Objectives

  • Implement a framework that is able to associate both deictic gestures and iconic gestures with language

  • Use this framework to generate gestures helpful in route descriptions and assembly instructions

Motivation and Past Work

People are explaining things to each other all the time. They use words, gestures, diagrams, props - anything to get the point across. Each method has its pros and cons and more often than not, they work in tandem.[1]

Social robots are on the rise. A lot of them have human-like appearances but not one is free from the curse of the uncanny valley. Apart from the candour of emotions presented by these robots, multi-modal interaction with humans can go a long way in overcoming the aforementioned barrier.

Researchers are looking at ways to integrate speech and gesture production in humanoid robots and study how multimodality affects a robot's interaction with humans.[2] Experiments have also been carried out regarding the design aspects of a robot’s utterance, gesture and timing.[3]

Robot giving directions [3]

Humans use gestures and diagrams inadvertently and excessively in two situations - while giving out route directions and while explaining to someone how to assemble or use an object. Words, by themselves, are meaningless symbols and it is these gestures and drawings that help transfer complicated thoughts about objects and actions because of visual similarity. This redundancy of information is necessary to both the person who needs the explanation as well as the person who is explaining. The other advantage that gestures provide is that they are a more universal means of communication. This project will focus on the joint use of gestures and words in route or assembly learning scenarios.

There are three kind of gestures: 1) deictic gestures that point to or indicate things in the environment; 2) iconic gestures that resemble what they are meant to convey and 3) beat gestures that are used in conjunction with speech and emphasize certain words or phrases.[1] While the importance of deictic gestures has been well established and modelled in a direction giving situation[4], the importance of iconic gestures needs to be studied more. They play a minor role in the route learning task because one needs iconic representation only for landmarks that are unknown to the asker. Many a time it is possible for the direction giver to provide the correct path without referring to any landmarks. However, in case of the parts assembly scenario iconic gestures are key. People usually represent the size, the shape and the function of various parts using iconic gestures.

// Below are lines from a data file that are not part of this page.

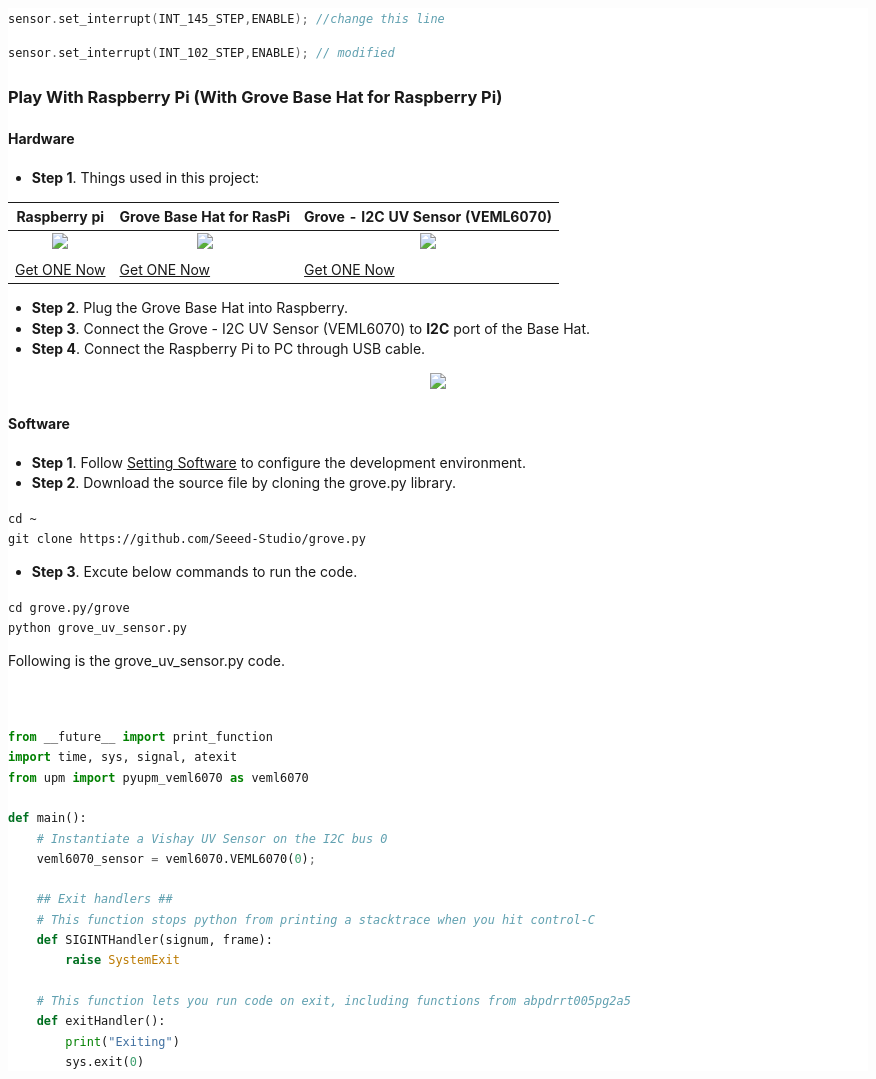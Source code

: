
 ```cxx title="old.ino"
sensor.set_interrupt(INT_145_STEP,ENABLE); //change this line 
```

```cxx title="modify.ino"
sensor.set_interrupt(INT_102_STEP,ENABLE); // modified
```

### Play With Raspberry Pi (With Grove Base Hat for Raspberry Pi)

#### Hardware

- **Step 1**. Things used in this project:

| Raspberry pi | Grove Base Hat for RasPi| Grove - I2C UV Sensor (VEML6070)|
|--------------|-------------|-----------------|
|<div align="center"><img width={1000} src="https://files.seeedstudio.com/wiki/wiki_english/docs/images/rasp.jpg" /></div>|<div align="center"><img width={1000} src="https://files.seeedstudio.com/wiki/Grove_Base_Hat_for_Raspberry_Pi/img/thumbnail.jpg" /></div> |<div align="center"><img width={1000} src="https://files.seeedstudio.com/wiki/Grove-I2C_UV_Sensor-VEML6070/img/thumbnail.jpg" /></div> |
|[Get ONE Now](https://www.seeedstudio.com/Raspberry-Pi-3-Model-B-p-2625.html)|[Get ONE Now](https://www.seeedstudio.com/Grove-Base-Hat-for-Raspberry-Pi-p-3186.html)|[Get ONE Now](https://www.seeedstudio.com/Grove-I2C-UV-Sensor-(VEML6070)-p-3195.html)|

- **Step 2**. Plug the Grove Base Hat into Raspberry.
- **Step 3**. Connect the Grove - I2C UV Sensor (VEML6070) to **I2C** port of the Base Hat.
- **Step 4**. Connect the Raspberry Pi to PC through USB cable.

<div align="center"><img width={1000} src="https://files.seeedstudio.com/wiki/Grove-I2C_UV_Sensor-VEML6070/img/UV_Hat.jpg" /></div>

#### Software

- **Step 1**. Follow [Setting Software](https://wiki.seeedstudio.com/Grove_Base_Hat_for_Raspberry_Pi/#installation) to configure the development environment.
- **Step 2**. Download the source file by cloning the grove.py library.

```
cd ~
git clone https://github.com/Seeed-Studio/grove.py

```

- **Step 3**. Excute below commands to run the code.

```
cd grove.py/grove
python grove_uv_sensor.py 

```

Following is the grove_uv_sensor.py code.

```python


from __future__ import print_function
import time, sys, signal, atexit
from upm import pyupm_veml6070 as veml6070

def main():
    # Instantiate a Vishay UV Sensor on the I2C bus 0
    veml6070_sensor = veml6070.VEML6070(0);

    ## Exit handlers ##
    # This function stops python from printing a stacktrace when you hit control-C
    def SIGINTHandler(signum, frame):
        raise SystemExit

    # This function lets you run code on exit, including functions from abpdrrt005pg2a5
    def exitHandler():
        print("Exiting")
        sys.exit(0)
```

Associating deictic gestures with words is not very involved because the set of actions available is very less - turn right/left and go straight. However, associating iconic gestures with words in an unsupervised manner is an interesting problem, which this project will attempt to deal with. An embodied cognition agent(ECA) will attempt to then reproduce the gestures along with instructions to a human listener and expect him to be able to perform the task at hand. Another interesting problem is the use of gestures to provide routes for indoor navigation. This also involves planning 3D routes and localizing himself in the environment. The ECA can then orient itself in different directions and give routes or point to the place if it is in that very room.

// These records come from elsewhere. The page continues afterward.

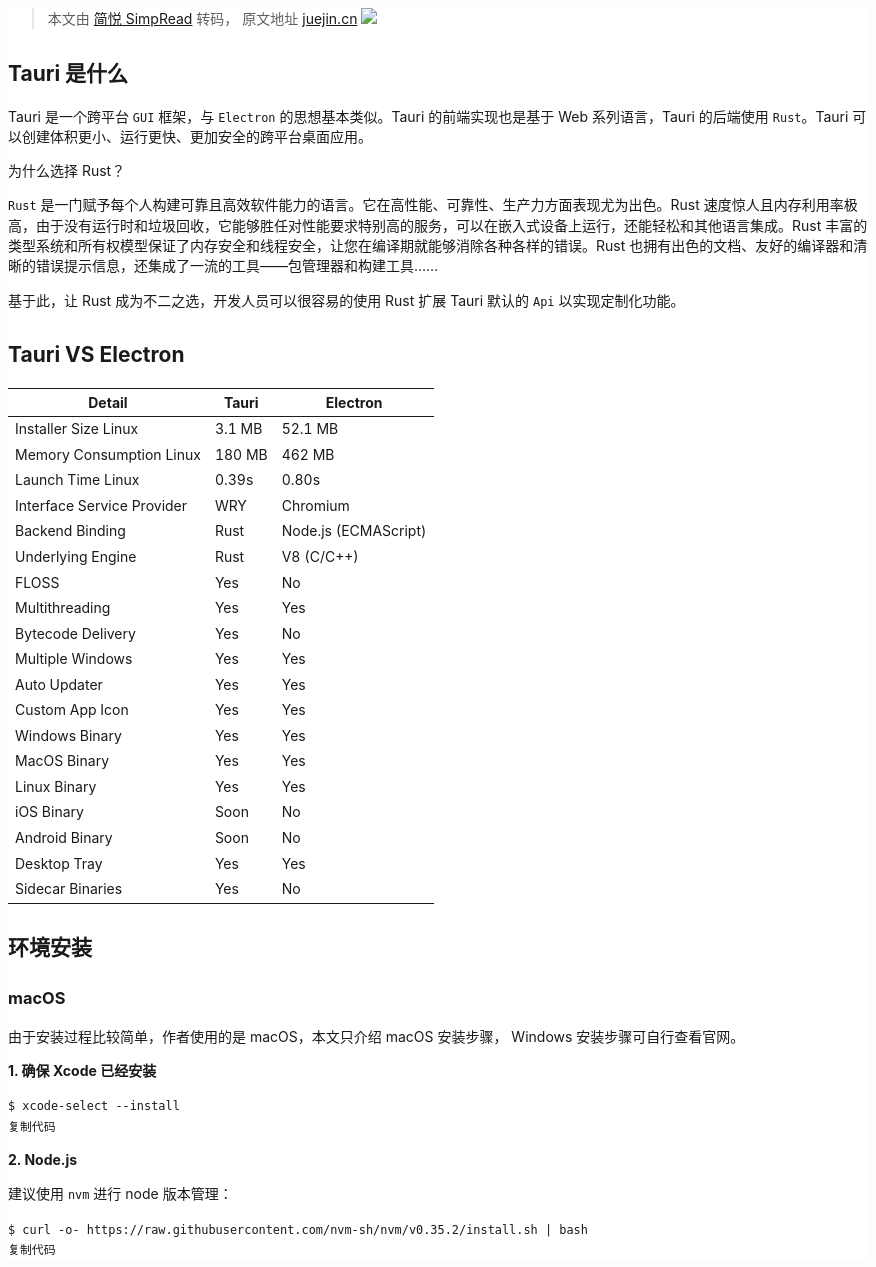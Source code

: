 > 本文由 [简悦 SimpRead](http://ksria.com/simpread/) 转码， 原文地址 [juejin.cn](https://juejin.cn/post/7067342513920540686) ![](https://p3-juejin.byteimg.com/tos-cn-i-k3u1fbpfcp/649d31573bcb443db5b33d19769996a6~tplv-k3u1fbpfcp-watermark.awebp)

Tauri 是什么
---------

Tauri 是一个跨平台 `GUI` 框架，与 `Electron` 的思想基本类似。Tauri 的前端实现也是基于 Web 系列语言，Tauri 的后端使用 `Rust`。Tauri 可以创建体积更小、运行更快、更加安全的跨平台桌面应用。

为什么选择 Rust？

`Rust` 是一门赋予每个人构建可靠且高效软件能力的语言。它在高性能、可靠性、生产力方面表现尤为出色。Rust 速度惊人且内存利用率极高，由于没有运行时和垃圾回收，它能够胜任对性能要求特别高的服务，可以在嵌入式设备上运行，还能轻松和其他语言集成。Rust 丰富的类型系统和所有权模型保证了内存安全和线程安全，让您在编译期就能够消除各种各样的错误。Rust 也拥有出色的文档、友好的编译器和清晰的错误提示信息，还集成了一流的工具——包管理器和构建工具……

基于此，让 Rust 成为不二之选，开发人员可以很容易的使用 Rust 扩展 Tauri 默认的 `Api` 以实现定制化功能。

Tauri VS Electron
-----------------

<table><thead><tr><th>Detail</th><th>Tauri</th><th>Electron</th></tr></thead><tbody><tr><td>Installer Size Linux</td><td>3.1 MB</td><td>52.1 MB</td></tr><tr><td>Memory Consumption Linux</td><td>180 MB</td><td>462 MB</td></tr><tr><td>Launch Time Linux</td><td>0.39s</td><td>0.80s</td></tr><tr><td>Interface Service Provider</td><td>WRY</td><td>Chromium</td></tr><tr><td>Backend Binding</td><td>Rust</td><td>Node.js (ECMAScript)</td></tr><tr><td>Underlying Engine</td><td>Rust</td><td>V8 (C/C++)</td></tr><tr><td>FLOSS</td><td>Yes</td><td>No</td></tr><tr><td>Multithreading</td><td>Yes</td><td>Yes</td></tr><tr><td>Bytecode Delivery</td><td>Yes</td><td>No</td></tr><tr><td>Multiple Windows</td><td>Yes</td><td>Yes</td></tr><tr><td>Auto Updater</td><td>Yes</td><td>Yes</td></tr><tr><td>Custom App Icon</td><td>Yes</td><td>Yes</td></tr><tr><td>Windows Binary</td><td>Yes</td><td>Yes</td></tr><tr><td>MacOS Binary</td><td>Yes</td><td>Yes</td></tr><tr><td>Linux Binary</td><td>Yes</td><td>Yes</td></tr><tr><td>iOS Binary</td><td>Soon</td><td>No</td></tr><tr><td>Android Binary</td><td>Soon</td><td>No</td></tr><tr><td>Desktop Tray</td><td>Yes</td><td>Yes</td></tr><tr><td>Sidecar Binaries</td><td>Yes</td><td>No</td></tr></tbody></table>

环境安装
----

### macOS

由于安装过程比较简单，作者使用的是 macOS，本文只介绍 macOS 安装步骤， Windows 安装步骤可自行查看官网。

**1. 确保 Xcode 已经安装**

```
$ xcode-select --install
复制代码
```

**2. Node.js**

建议使用 `nvm` 进行 node 版本管理：

```
$ curl -o- https://raw.githubusercontent.com/nvm-sh/nvm/v0.35.2/install.sh | bash
复制代码
```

In the long run, robots should be able to pick up new gestures from new interactions and be able to use this newly learnt gesture later on. Matuszek et al[5] have successfully associated physical attributes with language. Similarly, this project aims at grounding words associated with actions and objects with their related gestures. Doing so would automate the process of an automatic agent learning gestures and implement it without any further human supervision.

Methodology

Gesture generation pipeline [2]



This project is mostly about steps 1 and 3 in the diagram - learning gestures and conveying them. It is assumed that there is an ECA that can plan how these gestures are to be actually performed and carry them out. Previously, robots and animated characters have been used as ECAs.

Plan:

  • Record and represent gestures in front of a Kinect along with words and instructions

  • Implement an Expectation Maximization algorithm to ground words with their gesture representations( both deictic and iconic) similar to the the work by Matuszek et al.[5]

  • Map these gestures to actions in a robot or animated character to humans

  • Record the success/failure of the human in performing the tasks of route or assembly learning.

References

[1] Tversky, Barbara, et al. "Explanations in gesture, diagram, and word." Spatial Language and Dialogue, Coventry, KR, Tenbrink, T., and Bateman, J.(Eds.), Oxford University Press, Oxford (2009).
[2] Kopp, Stefan, Kirsten Bergmann, and Ipke Wachsmuth. "Multimodal communication from multimodal thinking—towards an integrated model of speech and gesture production." International Journal of Semantic Computing 2.01 (2008): 115-136.
[3] Okuno, Yusuke, et al. "Providing route directions: design of robot's utterance, gesture, and timing." Human-Robot Interaction (HRI), 2009 4th ACM/IEEE International Conference on. IEEE, 2009.
[4] Striegnitz, Kristina, et al. "Knowledge representation for generating locating gestures in route directions." Proceedings of Workshop on Spatial Language and Dialogue (5th Workshop on Language and Space). 2005.
[5] Matuszek, Cynthia, et al. "A Joint Model of Language and Perception for Grounded Attribute Learning." arXiv preprint arXiv:1206.6423 (2012).